Three-course menu for orange tip butterfly caterpillars - and a snack for a wasp
Another spring has come and gone (sigh), and with it the orange tip butterflies Anthocharis cardamines. I saw a couple of late stragglers last week but their flight season is over for another year.
Meanwhile, the caterpillars that have hatched from eggs laid on three foodplants in the garden are growing fatter every day.
Lady’s smock aka milkmaids aka cuckoo flower Cardamine pratensis (photo above) is one of the favourite caterpillar food plants but I can’t really grow enough of this, even when I propagate it from leaf cuttings. The larvae are known to be cannibalistic which may be why the butterflies generally only lay one egg per host plant.
The ubiquitous, and very easy to grow, hedge garlic aka aka garlic mustard aka Jack-by-the-hedge Alliaria petiolata is probably the best native caterpillar food plant for orange tips. The cryptically coloured larvae are almost perfectly camouflaged when they lie along its seed pods, making them quite difficult to spot.
But there’s a problem, even for the most laissez-fare wildlife gardeners: this plant self-seeds prolifically and is deep-rooted, so its very invasive.
But here’s a fine, non-native alternative: dame’s violet aka sweet rocket Hesperis matrionalis, native to Eurasia, that’s naturalised in bank-side vegetation along the river Wear, here in Weardale, and in many other parts of Britain. Orange tip caterpillars thrive on its long, thin seed pods. It has an exquisite carnation fragrance on summer evenings.
There are mauve and white forms of Hesperis. The plant is biennial but if you sow seeds for a couple of years and let some plants self-seed it forms a self-perpetuating population thereafter. Young plants aren’t deep rooted, so are easily removed if they appear in the wrong places.
Hesperis matrionalis is a good plant for butterflies in general. This very travel-worn painted lady spent a whole afternoon nectaring on it, after a long migration from North Africa or mainland Europe.

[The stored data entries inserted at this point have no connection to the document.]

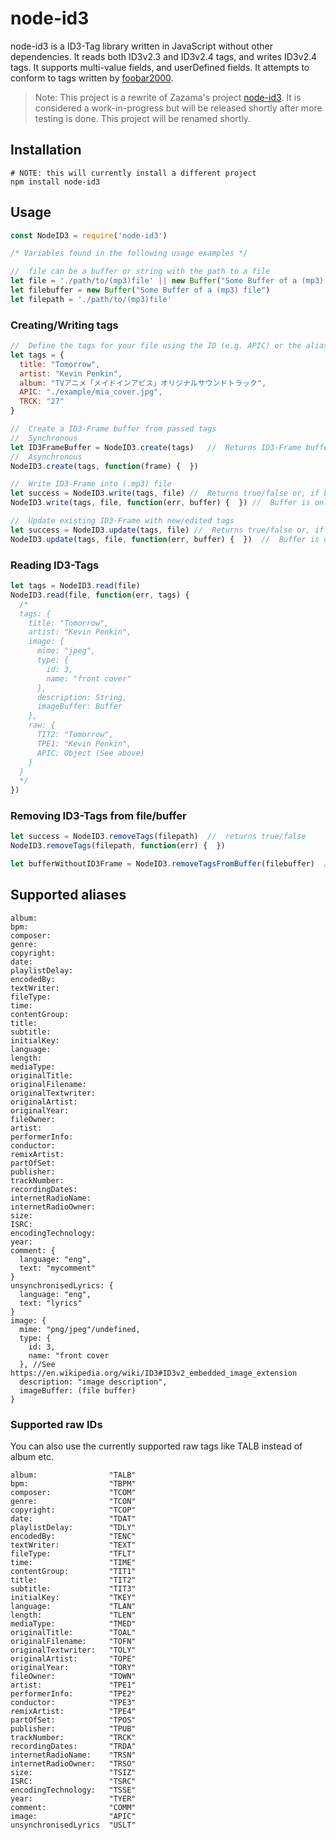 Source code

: # node-id3

node-id3 is a ID3-Tag library written in JavaScript without other dependencies. It reads both ID3v2.3 and ID3v2.4 tags, and writes ID3v2.4 tags. It supports multi-value fields, and userDefined fields. It attempts to conform to tags written by [foobar2000](https://www.foobar2000.org).

> Note: This project is a rewrite of Zazama's project [node-id3](https://github.com/Zazama/node-id3). It is considered a work-in-progress but will be released shortly after more testing is done.
> This project will be renamed shortly.

## Installation
```
# NOTE: this will currently install a different project
npm install node-id3
```

## Usage

```javascript
const NodeID3 = require('node-id3')

/* Variables found in the following usage examples */

//  file can be a buffer or string with the path to a file
let file = './path/to/(mp3)file' || new Buffer("Some Buffer of a (mp3) file")
let filebuffer = new Buffer("Some Buffer of a (mp3) file")
let filepath = './path/to/(mp3)file'
```

### Creating/Writing tags

```javascript
//  Define the tags for your file using the ID (e.g. APIC) or the alias (see at bottom)
let tags = {
  title: "Tomorrow",
  artist: "Kevin Penkin",
  album: "TVアニメ「メイドインアビス」オリジナルサウンドトラック",
  APIC: "./example/mia_cover.jpg",
  TRCK: "27"
}

//  Create a ID3-Frame buffer from passed tags
//  Synchronous
let ID3FrameBuffer = NodeID3.create(tags)   //  Returns ID3-Frame buffer
//  Asynchronous
NodeID3.create(tags, function(frame) {  })

//  Write ID3-Frame into (.mp3) file
let success = NodeID3.write(tags, file) //  Returns true/false or, if buffer passed as file, the tagged buffer
NodeID3.write(tags, file, function(err, buffer) {  }) //  Buffer is only returned if a buffer was passed as file

//  Update existing ID3-Frame with new/edited tags
let success = NodeID3.update(tags, file) //  Returns true/false or, if buffer passed as file, the tagged buffer
NodeID3.update(tags, file, function(err, buffer) {  })  //  Buffer is only returned if a buffer was passed as file
```

### Reading ID3-Tags

```javascript
let tags = NodeID3.read(file)
NodeID3.read(file, function(err, tags) {
  /*
  tags: {
    title: "Tomorrow",
    artist: "Kevin Penkin",
    image: {
      mime: "jpeg",
      type: {
        id: 3,
        name: "front cover"
      },
      description: String,
      imageBuffer: Buffer
    },
    raw: {
      TIT2: "Tomorrow",
      TPE1: "Kevin Penkin",
      APIC: Object (See above)
    }
  }
  */
})
```

### Removing ID3-Tags from file/buffer

```javascript
let success = NodeID3.removeTags(filepath)  //  returns true/false
NodeID3.removeTags(filepath, function(err) {  })

let bufferWithoutID3Frame = NodeID3.removeTagsFromBuffer(filebuffer)  //  Returns Buffer
```

## Supported aliases
```
album:
bpm:
composer:
genre:
copyright:
date:
playlistDelay:
encodedBy:
textWriter:
fileType:
time:
contentGroup:
title:
subtitle:
initialKey:
language:
length:
mediaType:
originalTitle:
originalFilename:
originalTextwriter:
originalArtist:
originalYear:
fileOwner:
artist:
performerInfo:
conductor:
remixArtist:
partOfSet:
publisher:
trackNumber:
recordingDates:
internetRadioName:
internetRadioOwner:
size:
ISRC:
encodingTechnology:
year:
comment: {
  language: "eng",
  text: "mycomment"
}
unsynchronisedLyrics: {
  language: "eng",
  text: "lyrics"
}
image: {
  mime: "png/jpeg"/undefined,
  type: {
    id: 3,
    name: "front cover
  }, //See https://en.wikipedia.org/wiki/ID3#ID3v2_embedded_image_extension
  description: "image description",
  imageBuffer: (file buffer)
}
```

### Supported raw IDs
You can also use the currently supported raw tags like TALB instead of album etc.
```
album:                "TALB"
bpm:                  "TBPM"
composer:             "TCOM"
genre:                "TCON"
copyright:            "TCOP"
date:                 "TDAT"
playlistDelay:        "TDLY"
encodedBy:            "TENC"
textWriter:           "TEXT"
fileType:             "TFLT"
time:                 "TIME"
contentGroup:         "TIT1"
title:                "TIT2"
subtitle:             "TIT3"
initialKey:           "TKEY"
language:             "TLAN"
length:               "TLEN"
mediaType:            "TMED"
originalTitle:        "TOAL"
originalFilename:     "TOFN"
originalTextwriter:   "TOLY"
originalArtist:       "TOPE"
originalYear:         "TORY"
fileOwner:            "TOWN"
artist:               "TPE1"
performerInfo:        "TPE2"
conductor:            "TPE3"
remixArtist:          "TPE4"
partOfSet:            "TPOS"
publisher:            "TPUB"
trackNumber:          "TRCK"
recordingDates:       "TRDA"
internetRadioName:    "TRSN"
internetRadioOwner:   "TRSO"
size:                 "TSIZ"
ISRC:                 "TSRC"
encodingTechnology:   "TSSE"
year:                 "TYER"
comment:              "COMM"
image:                "APIC"
unsynchronisedLyrics  "USLT"
```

And finally, a gruesome postscript.
Insect and moth caterpillars are key elements in a food web that feeds bird nestlings, parasitic wasps and also social wasps, like this one. Here a worker is using its powerful jaws to chew wood fibres from an old garden seat, to use for making its paper nest. Those jaws are also perfect for cutting up caterpillars.
One afternoon I watched a wasp like this descend on an orange tip caterpillar that was too large to carry back to the nest to feed its brood. So it used those jaws to butcher the larva into three portable sections, returning twice to carry them away.








Butcher wasps seem likely to haunt my nightmares. A great post which sees me now in search of ‘Hesperis’.
Orange tips are my favourite butterfly. I feel so sad their flight season is over.